= WHAT NEEDS TO BE DONE =
Give the data back exactly as it stands.

= EXTRACTED DATA =
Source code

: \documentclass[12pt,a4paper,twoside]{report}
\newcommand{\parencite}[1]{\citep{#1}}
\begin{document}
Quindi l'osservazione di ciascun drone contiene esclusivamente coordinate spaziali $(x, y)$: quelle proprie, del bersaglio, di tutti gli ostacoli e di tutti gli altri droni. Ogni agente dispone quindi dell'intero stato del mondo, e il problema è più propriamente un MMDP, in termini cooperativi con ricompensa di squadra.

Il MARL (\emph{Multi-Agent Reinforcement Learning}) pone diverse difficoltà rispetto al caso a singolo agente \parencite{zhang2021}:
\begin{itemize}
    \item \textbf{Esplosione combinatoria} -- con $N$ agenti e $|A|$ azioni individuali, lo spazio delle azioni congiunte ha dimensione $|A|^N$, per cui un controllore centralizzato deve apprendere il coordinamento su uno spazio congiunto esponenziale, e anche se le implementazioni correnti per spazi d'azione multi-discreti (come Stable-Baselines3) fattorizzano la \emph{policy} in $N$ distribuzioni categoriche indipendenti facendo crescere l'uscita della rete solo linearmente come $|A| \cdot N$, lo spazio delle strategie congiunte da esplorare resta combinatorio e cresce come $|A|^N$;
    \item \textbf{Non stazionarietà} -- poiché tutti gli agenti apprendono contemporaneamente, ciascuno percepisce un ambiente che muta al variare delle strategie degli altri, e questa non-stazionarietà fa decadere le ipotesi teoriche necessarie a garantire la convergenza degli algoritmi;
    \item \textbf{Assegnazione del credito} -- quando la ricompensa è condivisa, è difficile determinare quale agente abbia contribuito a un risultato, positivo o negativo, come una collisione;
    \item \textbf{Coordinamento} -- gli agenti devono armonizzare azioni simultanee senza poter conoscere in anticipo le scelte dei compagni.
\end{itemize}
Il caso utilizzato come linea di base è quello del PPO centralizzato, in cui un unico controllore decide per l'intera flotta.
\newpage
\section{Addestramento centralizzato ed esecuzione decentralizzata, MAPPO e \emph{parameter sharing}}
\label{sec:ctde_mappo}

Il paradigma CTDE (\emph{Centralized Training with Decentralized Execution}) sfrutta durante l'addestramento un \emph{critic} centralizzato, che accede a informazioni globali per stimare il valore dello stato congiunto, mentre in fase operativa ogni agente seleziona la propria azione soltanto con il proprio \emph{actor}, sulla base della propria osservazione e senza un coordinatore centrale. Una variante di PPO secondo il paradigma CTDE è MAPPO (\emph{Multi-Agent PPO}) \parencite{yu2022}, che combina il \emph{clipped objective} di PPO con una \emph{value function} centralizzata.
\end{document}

= SOLUTION TO THE EXERCISE =
Source code

: \documentclass[12pt,a4paper,twoside]{report}
\newcommand{\parencite}[1]{\citep{#1}}
\begin{document}
Quindi l'osservazione di ciascun drone contiene esclusivamente coordinate spaziali $(x, y)$: quelle proprie, del bersaglio, di tutti gli ostacoli e di tutti gli altri droni. Ogni agente dispone quindi dell'intero stato del mondo, e il problema è più propriamente un MMDP, in termini cooperativi con ricompensa di squadra.

Il MARL (\emph{Multi-Agent Reinforcement Learning}) pone diverse difficoltà rispetto al caso a singolo agente \parencite{zhang2021}:
\begin{itemize}
    \item \textbf{Esplosione combinatoria} -- con $N$ agenti e $|A|$ azioni individuali, lo spazio delle azioni congiunte ha dimensione $|A|^N$, per cui un controllore centralizzato deve apprendere il coordinamento su uno spazio congiunto esponenziale, e anche se le implementazioni correnti per spazi d'azione multi-discreti (come Stable-Baselines3) fattorizzano la \emph{policy} in $N$ distribuzioni categoriche indipendenti facendo crescere l'uscita della rete solo linearmente come $|A| \cdot N$, lo spazio delle strategie congiunte da esplorare resta combinatorio e cresce come $|A|^N$;
    \item \textbf{Non stazionarietà} -- poiché tutti gli agenti apprendono contemporaneamente, ciascuno percepisce un ambiente che muta al variare delle strategie degli altri, e questa non-stazionarietà fa decadere le ipotesi teoriche necessarie a garantire la convergenza degli algoritmi;
    \item \textbf{Assegnazione del credito} -- quando la ricompensa è condivisa, è difficile determinare quale agente abbia contribuito a un risultato, positivo o negativo, come una collisione;
    \item \textbf{Coordinamento} -- gli agenti devono armonizzare azioni simultanee senza poter conoscere in anticipo le scelte dei compagni.
\end{itemize}
Il caso utilizzato come linea di base è quello del PPO centralizzato, in cui un unico controllore decide per l'intera flotta.
\newpage
\section{Addestramento centralizzato ed esecuzione decentralizzata, MAPPO e \emph{parameter sharing}}
\label{sec:ctde_mappo}

Il paradigma CTDE (\emph{Centralized Training with Decentralized Execution}) sfrutta durante l'addestramento un \emph{critic} centralizzato, che accede a informazioni globali per stimare il valore dello stato congiunto, mentre in fase operativa ogni agente seleziona la propria azione soltanto con il proprio \emph{actor}, sulla base della propria osservazione e senza un coordinatore centrale. Una variante di PPO secondo il paradigma CTDE è MAPPO (\emph{Multi-Agent PPO}) \parencite{yu2022}, che combina il \emph{clipped objective} di PPO con una \emph{value function} centralizzata.
\end{document}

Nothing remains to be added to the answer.